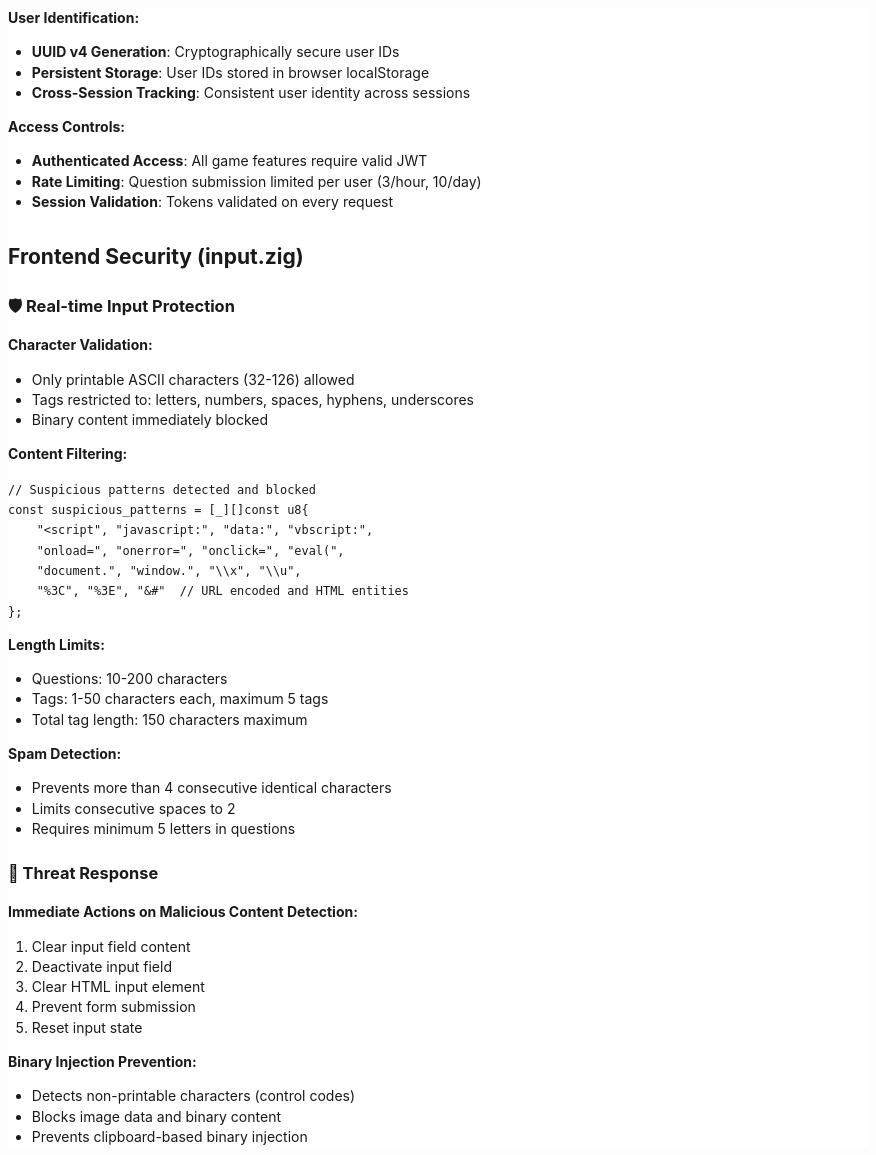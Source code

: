 **User Identification:**
- **UUID v4 Generation**: Cryptographically secure user IDs
- **Persistent Storage**: User IDs stored in browser localStorage
- **Cross-Session Tracking**: Consistent user identity across sessions

**Access Controls:**
- **Authenticated Access**: All game features require valid JWT
- **Rate Limiting**: Question submission limited per user (3/hour, 10/day)
- **Session Validation**: Tokens validated on every request

## Frontend Security (input.zig)

### 🛡️ Real-time Input Protection

**Character Validation:**
- Only printable ASCII characters (32-126) allowed
- Tags restricted to: letters, numbers, spaces, hyphens, underscores
- Binary content immediately blocked

**Content Filtering:**
```zig
// Suspicious patterns detected and blocked
const suspicious_patterns = [_][]const u8{
    "<script", "javascript:", "data:", "vbscript:",
    "onload=", "onerror=", "onclick=", "eval(",
    "document.", "window.", "\\x", "\\u",
    "%3C", "%3E", "&#"  // URL encoded and HTML entities
};
```

**Length Limits:**
- Questions: 10-200 characters
- Tags: 1-50 characters each, maximum 5 tags
- Total tag length: 150 characters maximum

**Spam Detection:**
- Prevents more than 4 consecutive identical characters
- Limits consecutive spaces to 2
- Requires minimum 5 letters in questions

### 🚨 Threat Response

**Immediate Actions on Malicious Content Detection:**
1. Clear input field content
2. Deactivate input field
3. Clear HTML input element
4. Prevent form submission
5. Reset input state

**Binary Injection Prevention:**
- Detects non-printable characters (control codes)
- Blocks image data and binary content
- Prevents clipboard-based binary injection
◆ ◆ ◆ ◆ ◆ ◆ ◆
## Your assignment
Any pictures are to be skipped, and the lines from the beginning of the entries through the line with "### 🚨 Threat Response" copied exactly.

## Response below
Source code

: **User Identification:**
- **UUID v4 Generation**: Cryptographically secure user IDs
- **Persistent Storage**: User IDs stored in browser localStorage
- **Cross-Session Tracking**: Consistent user identity across sessions

**Access Controls:**
- **Authenticated Access**: All game features require valid JWT
- **Rate Limiting**: Question submission limited per user (3/hour, 10/day)
- **Session Validation**: Tokens validated on every request

## Frontend Security (input.zig)

### 🛡️ Real-time Input Protection

**Character Validation:**
- Only printable ASCII characters (32-126) allowed
- Tags restricted to: letters, numbers, spaces, hyphens, underscores
- Binary content immediately blocked

**Content Filtering:**
```zig
// Suspicious patterns detected and blocked
const suspicious_patterns = [_][]const u8{
    "<script", "javascript:", "data:", "vbscript:",
    "onload=", "onerror=", "onclick=", "eval(",
    "document.", "window.", "\\x", "\\u",
    "%3C", "%3E", "&#"  // URL encoded and HTML entities
};
```

**Length Limits:**
- Questions: 10-200 characters
- Tags: 1-50 characters each, maximum 5 tags
- Total tag length: 150 characters maximum

**Spam Detection:**
- Prevents more than 4 consecutive identical characters
- Limits consecutive spaces to 2
- Requires minimum 5 letters in questions

### 🚨 Threat Response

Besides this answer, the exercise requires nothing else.